Data extract:
========================================================================
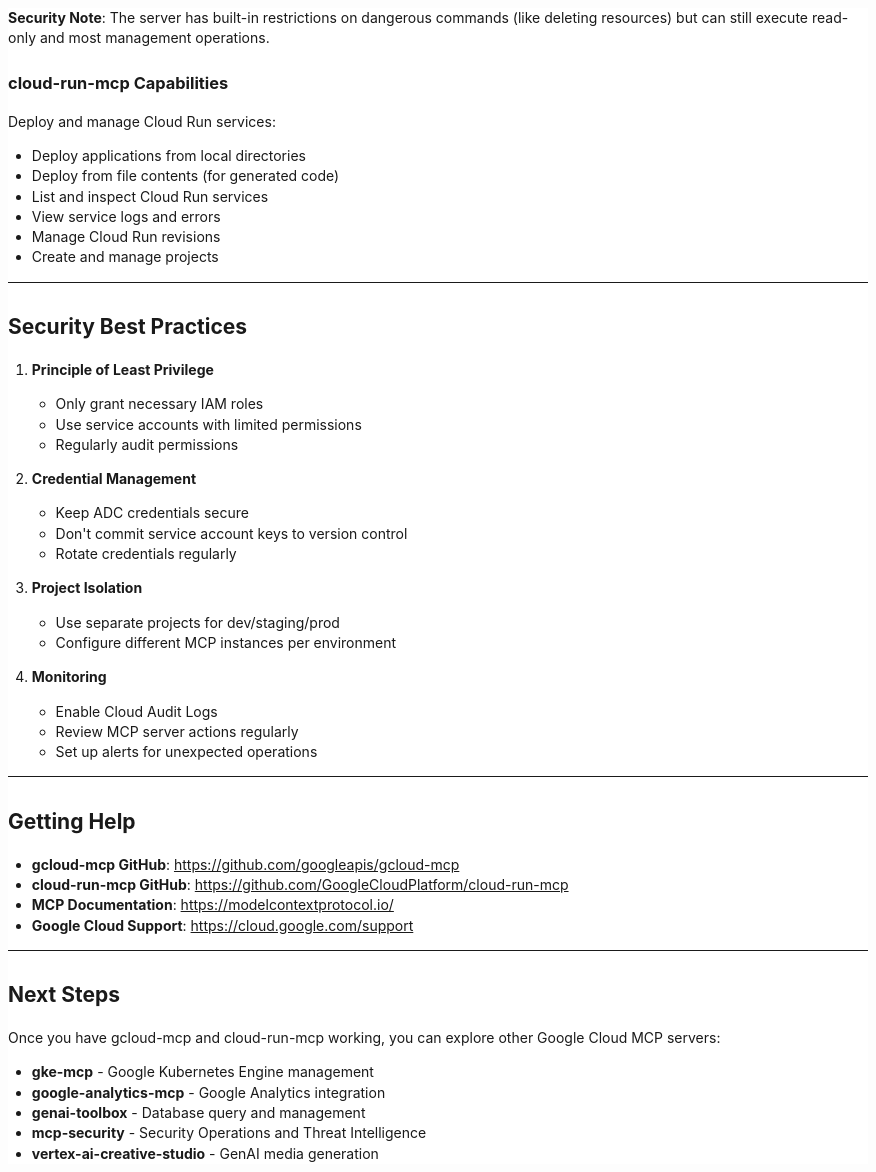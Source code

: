 **Security Note**: The server has built-in restrictions on dangerous commands (like deleting resources) but can still execute read-only and most management operations.

### cloud-run-mcp Capabilities

Deploy and manage Cloud Run services:
- Deploy applications from local directories
- Deploy from file contents (for generated code)
- List and inspect Cloud Run services
- View service logs and errors
- Manage Cloud Run revisions
- Create and manage projects

---

## Security Best Practices

1. **Principle of Least Privilege**
   - Only grant necessary IAM roles
   - Use service accounts with limited permissions
   - Regularly audit permissions

2. **Credential Management**
   - Keep ADC credentials secure
   - Don't commit service account keys to version control
   - Rotate credentials regularly

3. **Project Isolation**
   - Use separate projects for dev/staging/prod
   - Configure different MCP instances per environment

4. **Monitoring**
   - Enable Cloud Audit Logs
   - Review MCP server actions regularly
   - Set up alerts for unexpected operations

---

## Getting Help

- **gcloud-mcp GitHub**: https://github.com/googleapis/gcloud-mcp
- **cloud-run-mcp GitHub**: https://github.com/GoogleCloudPlatform/cloud-run-mcp
- **MCP Documentation**: https://modelcontextprotocol.io/
- **Google Cloud Support**: https://cloud.google.com/support

---

## Next Steps

Once you have gcloud-mcp and cloud-run-mcp working, you can explore other Google Cloud MCP servers:

- **gke-mcp** - Google Kubernetes Engine management
- **google-analytics-mcp** - Google Analytics integration
- **genai-toolbox** - Database query and management
- **mcp-security** - Security Operations and Threat Intelligence
- **vertex-ai-creative-studio** - GenAI media generation
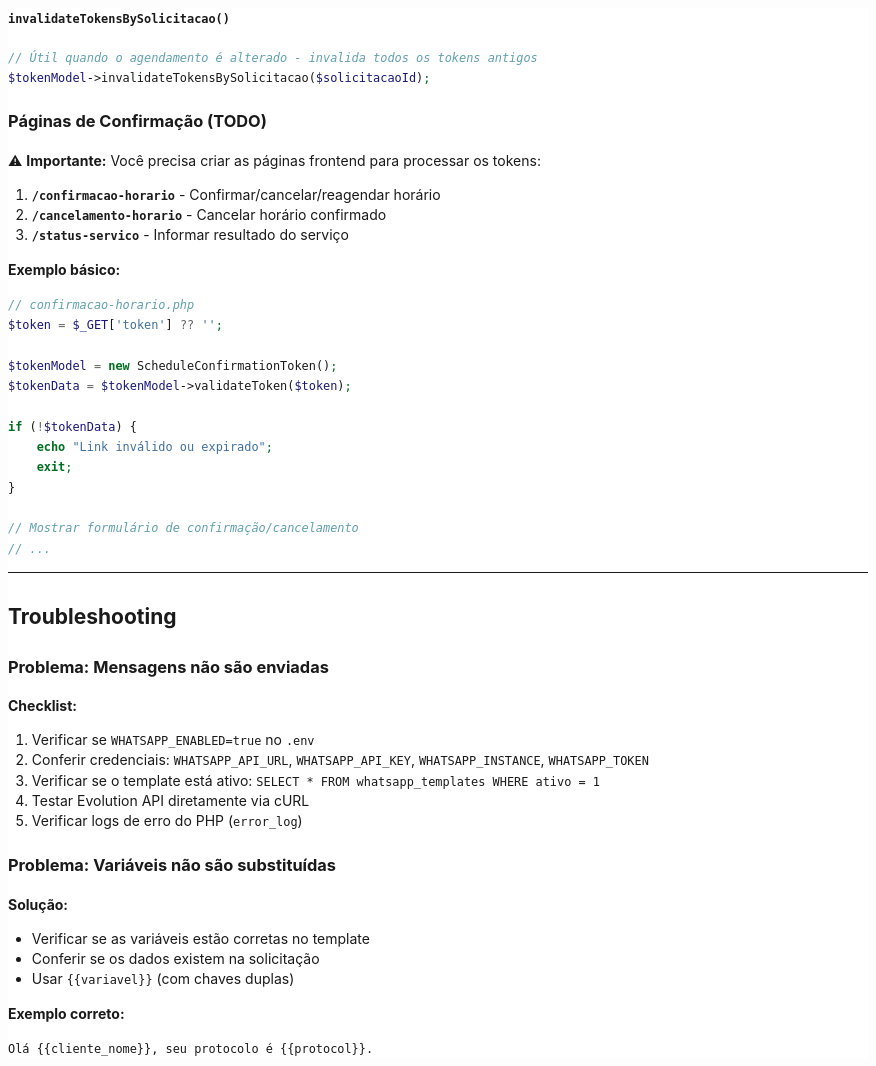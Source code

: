 #### `invalidateTokensBySolicitacao()`
```php
// Útil quando o agendamento é alterado - invalida todos os tokens antigos
$tokenModel->invalidateTokensBySolicitacao($solicitacaoId);
```

### Páginas de Confirmação (TODO)

⚠️ **Importante:** Você precisa criar as páginas frontend para processar os tokens:

1. **`/confirmacao-horario`** - Confirmar/cancelar/reagendar horário
2. **`/cancelamento-horario`** - Cancelar horário confirmado
3. **`/status-servico`** - Informar resultado do serviço

**Exemplo básico:**
```php
// confirmacao-horario.php
$token = $_GET['token'] ?? '';

$tokenModel = new ScheduleConfirmationToken();
$tokenData = $tokenModel->validateToken($token);

if (!$tokenData) {
    echo "Link inválido ou expirado";
    exit;
}

// Mostrar formulário de confirmação/cancelamento
// ...
```

---

## Troubleshooting

### Problema: Mensagens não são enviadas

**Checklist:**
1. Verificar se `WHATSAPP_ENABLED=true` no `.env`
2. Conferir credenciais: `WHATSAPP_API_URL`, `WHATSAPP_API_KEY`, `WHATSAPP_INSTANCE`, `WHATSAPP_TOKEN`
3. Verificar se o template está ativo: `SELECT * FROM whatsapp_templates WHERE ativo = 1`
4. Testar Evolution API diretamente via cURL
5. Verificar logs de erro do PHP (`error_log`)

### Problema: Variáveis não são substituídas

**Solução:**
- Verificar se as variáveis estão corretas no template
- Conferir se os dados existem na solicitação
- Usar `{{variavel}}` (com chaves duplas)

**Exemplo correto:**
```
Olá {{cliente_nome}}, seu protocolo é {{protocol}}.
```

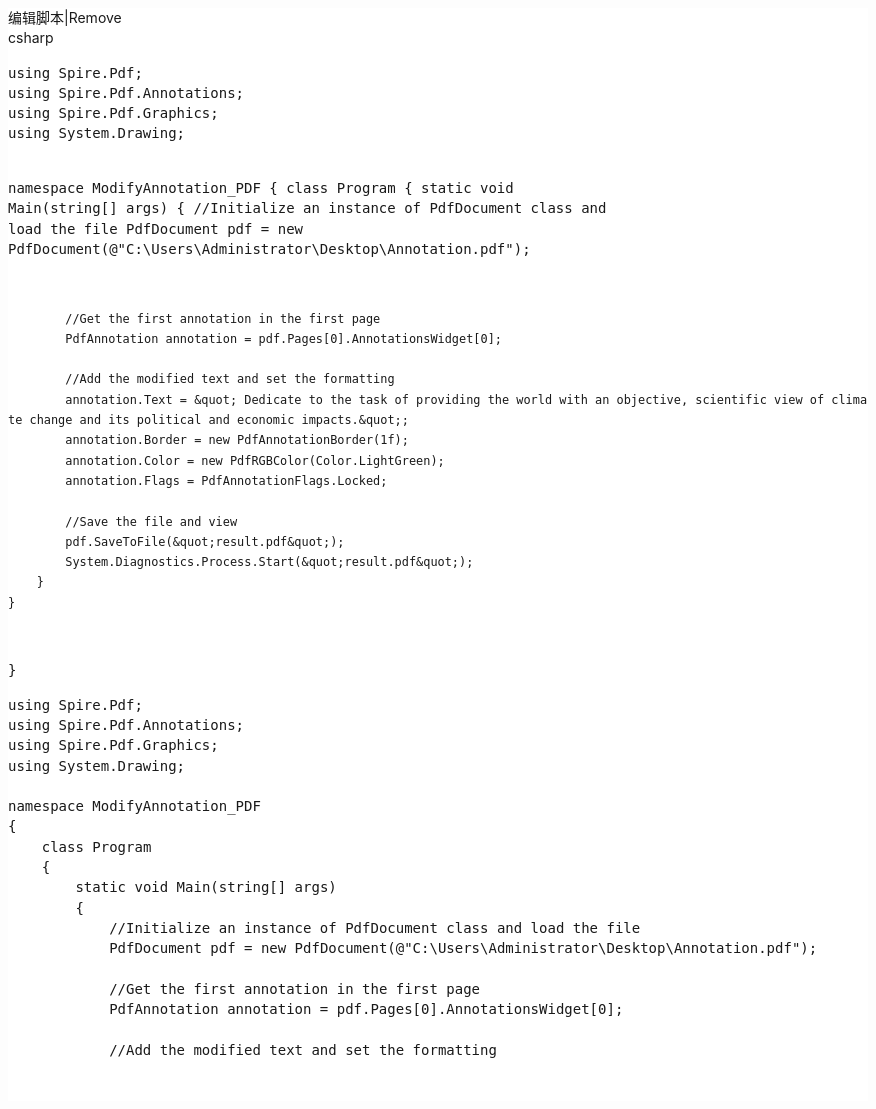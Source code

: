 <div class="pluginLinkHolder"><span class="pluginEditHolderLink">编辑脚本</span>|<span class="pluginRemoveHolderLink">Remove</span></div>
<span class="hidden">csharp</span>
<pre class="hidden">using Spire.Pdf;
using Spire.Pdf.Annotations;
using Spire.Pdf.Graphics;
using System.Drawing;

namespace ModifyAnnotation_PDF
{
    class Program
    {
        static void Main(string[] args)
        {
            //Initialize an instance of PdfDocument class and load the file
            PdfDocument pdf = new PdfDocument(@&quot;C:\Users\Administrator\Desktop\Annotation.pdf&quot;);

            //Get the first annotation in the first page
            PdfAnnotation annotation = pdf.Pages[0].AnnotationsWidget[0];

            //Add the modified text and set the formatting
            annotation.Text = &quot; Dedicate to the task of providing the world with an objective, scientific view of climate change and its political and economic impacts.&quot;;
            annotation.Border = new PdfAnnotationBorder(1f);
            annotation.Color = new PdfRGBColor(Color.LightGreen);
            annotation.Flags = PdfAnnotationFlags.Locked;

            //Save the file and view
            pdf.SaveToFile(&quot;result.pdf&quot;);
            System.Diagnostics.Process.Start(&quot;result.pdf&quot;);
        }
    }
}
</pre>
<div class="preview">
<pre class="csharp"><span class="cs__keyword">using</span>&nbsp;Spire.Pdf;&nbsp;
<span class="cs__keyword">using</span>&nbsp;Spire.Pdf.Annotations;&nbsp;
<span class="cs__keyword">using</span>&nbsp;Spire.Pdf.Graphics;&nbsp;
<span class="cs__keyword">using</span>&nbsp;System.Drawing;&nbsp;
&nbsp;
<span class="cs__keyword">namespace</span>&nbsp;ModifyAnnotation_PDF&nbsp;
{&nbsp;
&nbsp;&nbsp;&nbsp;&nbsp;<span class="cs__keyword">class</span>&nbsp;Program&nbsp;
&nbsp;&nbsp;&nbsp;&nbsp;{&nbsp;
&nbsp;&nbsp;&nbsp;&nbsp;&nbsp;&nbsp;&nbsp;&nbsp;<span class="cs__keyword">static</span>&nbsp;<span class="cs__keyword">void</span>&nbsp;Main(<span class="cs__keyword">string</span>[]&nbsp;args)&nbsp;
&nbsp;&nbsp;&nbsp;&nbsp;&nbsp;&nbsp;&nbsp;&nbsp;{&nbsp;
&nbsp;&nbsp;&nbsp;&nbsp;&nbsp;&nbsp;&nbsp;&nbsp;&nbsp;&nbsp;&nbsp;&nbsp;<span class="cs__com">//Initialize&nbsp;an&nbsp;instance&nbsp;of&nbsp;PdfDocument&nbsp;class&nbsp;and&nbsp;load&nbsp;the&nbsp;file</span>&nbsp;
&nbsp;&nbsp;&nbsp;&nbsp;&nbsp;&nbsp;&nbsp;&nbsp;&nbsp;&nbsp;&nbsp;&nbsp;PdfDocument&nbsp;pdf&nbsp;=&nbsp;<span class="cs__keyword">new</span>&nbsp;PdfDocument(@<span class="cs__string">&quot;C:\Users\Administrator\Desktop\Annotation.pdf&quot;</span>);&nbsp;
&nbsp;
&nbsp;&nbsp;&nbsp;&nbsp;&nbsp;&nbsp;&nbsp;&nbsp;&nbsp;&nbsp;&nbsp;&nbsp;<span class="cs__com">//Get&nbsp;the&nbsp;first&nbsp;annotation&nbsp;in&nbsp;the&nbsp;first&nbsp;page</span>&nbsp;
&nbsp;&nbsp;&nbsp;&nbsp;&nbsp;&nbsp;&nbsp;&nbsp;&nbsp;&nbsp;&nbsp;&nbsp;PdfAnnotation&nbsp;annotation&nbsp;=&nbsp;pdf.Pages[<span class="cs__number">0</span>].AnnotationsWidget[<span class="cs__number">0</span>];&nbsp;
&nbsp;
&nbsp;&nbsp;&nbsp;&nbsp;&nbsp;&nbsp;&nbsp;&nbsp;&nbsp;&nbsp;&nbsp;&nbsp;<span class="cs__com">//Add&nbsp;the&nbsp;modified&nbsp;text&nbsp;and&nbsp;set&nbsp;the&nbsp;formatting</span>&nbsp;
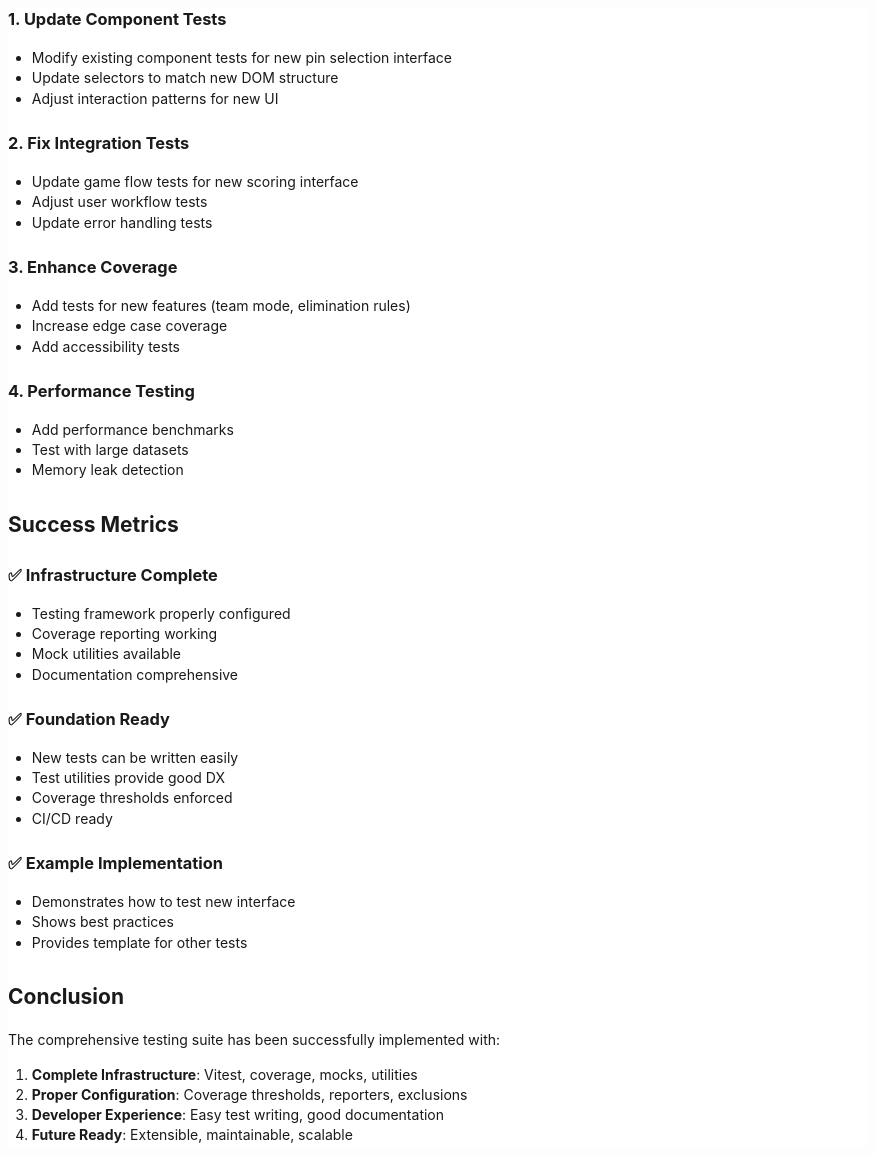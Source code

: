 ### 1. Update Component Tests

- Modify existing component tests for new pin selection interface
- Update selectors to match new DOM structure
- Adjust interaction patterns for new UI

### 2. Fix Integration Tests

- Update game flow tests for new scoring interface
- Adjust user workflow tests
- Update error handling tests

### 3. Enhance Coverage

- Add tests for new features (team mode, elimination rules)
- Increase edge case coverage
- Add accessibility tests

### 4. Performance Testing

- Add performance benchmarks
- Test with large datasets
- Memory leak detection

## Success Metrics

### ✅ Infrastructure Complete

- Testing framework properly configured
- Coverage reporting working
- Mock utilities available
- Documentation comprehensive

### ✅ Foundation Ready

- New tests can be written easily
- Test utilities provide good DX
- Coverage thresholds enforced
- CI/CD ready

### ✅ Example Implementation

- Demonstrates how to test new interface
- Shows best practices
- Provides template for other tests

## Conclusion

The comprehensive testing suite has been successfully implemented with:

1. **Complete Infrastructure**: Vitest, coverage, mocks, utilities
2. **Proper Configuration**: Coverage thresholds, reporters, exclusions
3. **Developer Experience**: Easy test writing, good documentation
4. **Future Ready**: Extensible, maintainable, scalable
========================================================================
Exercise: Give back, word for word, the lines from the one with "### ✅ Infrastructure Complete" through the last line of the entries, both included, and no other line.

Reply to the exercise:
### ✅ Infrastructure Complete

- Testing framework properly configured
- Coverage reporting working
- Mock utilities available
- Documentation comprehensive

### ✅ Foundation Ready

- New tests can be written easily
- Test utilities provide good DX
- Coverage thresholds enforced
- CI/CD ready

### ✅ Example Implementation

- Demonstrates how to test new interface
- Shows best practices
- Provides template for other tests

## Conclusion

The comprehensive testing suite has been successfully implemented with:

1. **Complete Infrastructure**: Vitest, coverage, mocks, utilities
2. **Proper Configuration**: Coverage thresholds, reporters, exclusions
3. **Developer Experience**: Easy test writing, good documentation
4. **Future Ready**: Extensible, maintainable, scalable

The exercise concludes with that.